In deze zaak heeft de Hoge Raad op 22 april 2016 uitspraak gedaan in het beroep in cassatie van belanghebbende tegen een uitspraak van het Gerechtshof Den Haag van 17 november 2015, nr. BK-15/00011. De zaak betreft een beschikking op grond van de Wet waardering onroerende zaken en een aanslag in de onroerendezaakbelastingen voor het jaar 2014 met betrekking tot de onroerende zaak gelegen aan [a-straat 1] te [Z].
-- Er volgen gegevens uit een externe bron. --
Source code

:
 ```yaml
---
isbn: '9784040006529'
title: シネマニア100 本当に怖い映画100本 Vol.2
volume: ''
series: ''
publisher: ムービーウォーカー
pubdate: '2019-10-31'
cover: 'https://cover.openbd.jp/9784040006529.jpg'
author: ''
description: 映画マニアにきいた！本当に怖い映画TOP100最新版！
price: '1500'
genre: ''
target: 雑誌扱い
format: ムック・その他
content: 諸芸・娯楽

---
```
De Hoge Raad heeft allereerst de ontvankelijkheid van het beroep in cassatie beoordeeld. De griffier van de Hoge Raad heeft belanghebbende op 20 januari 2016 per aangetekende brief gewezen op de verschuldigdheid van griffierecht en een termijn van vier weken gesteld voor de betaling. Aangezien het griffierecht niet is voldaan, heeft de griffier belanghebbende op 22 februari 2016 opnieuw in de gelegenheid gesteld om te verklaren waarom het griffierecht niet tijdig is betaald. Belanghebbende heeft echter van deze gelegenheid geen gebruik gemaakt.
Op basis van artikel 8:41, lid 6, van de Algemene wet bestuursrecht (Awb) heeft de Hoge Raad geconcludeerd dat het beroep in cassatie niet-ontvankelijk moet worden verklaard. De Hoge Raad heeft verder geen termen aanwezig geacht voor een veroordeling in de proceskosten. De beslissing van de Hoge Raad is openbaar uitgesproken op 22 april 2016.